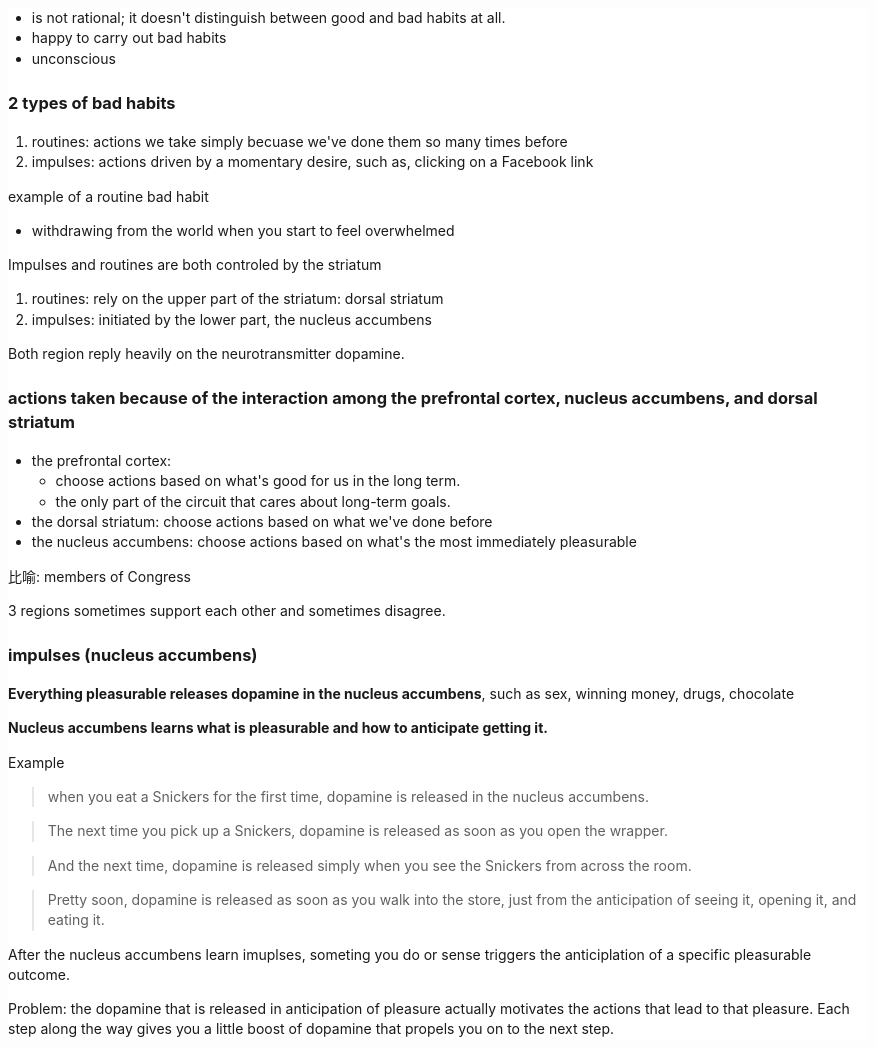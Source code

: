 * is not rational; it doesn't distinguish between good and bad habits at all.
* happy to carry out bad habits
* unconscious

### 2 types of bad habits

1. routines: actions we take simply becuase we've done them so many times before
2. impulses: actions driven by a momentary desire, such as, clicking on a Facebook link


  example of a routine bad habit

  * withdrawing from the world when you start to feel overwhelmed

Impulses and routines are both controled by the striatum

1. routines: rely on the upper part of the striatum: dorsal striatum
2. impulses: initiated by the lower part, the nucleus accumbens

Both region reply heavily on the neurotransmitter dopamine.

### actions taken because of the interaction among the prefrontal cortex, nucleus accumbens, and dorsal striatum

* the prefrontal cortex:
  * choose actions based on what's good for us in the long term.
  * the only part of the circuit that cares about long-term goals.
* the dorsal striatum: choose actions based on what we've done before
* the nucleus accumbens: choose actions based on what's the most immediately pleasurable

比喻: members of Congress

3 regions sometimes support each other and sometimes disagree.

### impulses (nucleus accumbens)

**Everything pleasurable releases dopamine in the nucleus accumbens**, such as sex, winning money, drugs, chocolate

**Nucleus accumbens learns what is pleasurable and how to anticipate getting it.**

Example

> when you eat a Snickers for the first time, dopamine is released in the nucleus accumbens.

> The next time you pick up a Snickers, dopamine is released as soon as you open the wrapper.

> And the next time, dopamine is released simply when you see the Snickers from across the room.

> Pretty soon, dopamine is released as soon as you walk into the store, just from the anticipation of seeing it, opening it, and eating it.

After the nucleus accumbens learn imuplses, someting you do or sense triggers the anticiplation of a specific pleasurable outcome.


Problem: the dopamine that is released in anticipation of pleasure actually motivates the actions that lead to that pleasure. Each step along the way gives you a little boost of dopamine that propels you on to the next step.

____________________

## Work instruction
Return all lines from the material that contain "striatum".

## Result
Impulses and routines are both controled by the striatum
1. routines: rely on the upper part of the striatum: dorsal striatum
### actions taken because of the interaction among the prefrontal cortex, nucleus accumbens, and dorsal striatum
* the dorsal striatum: choose actions based on what we've done before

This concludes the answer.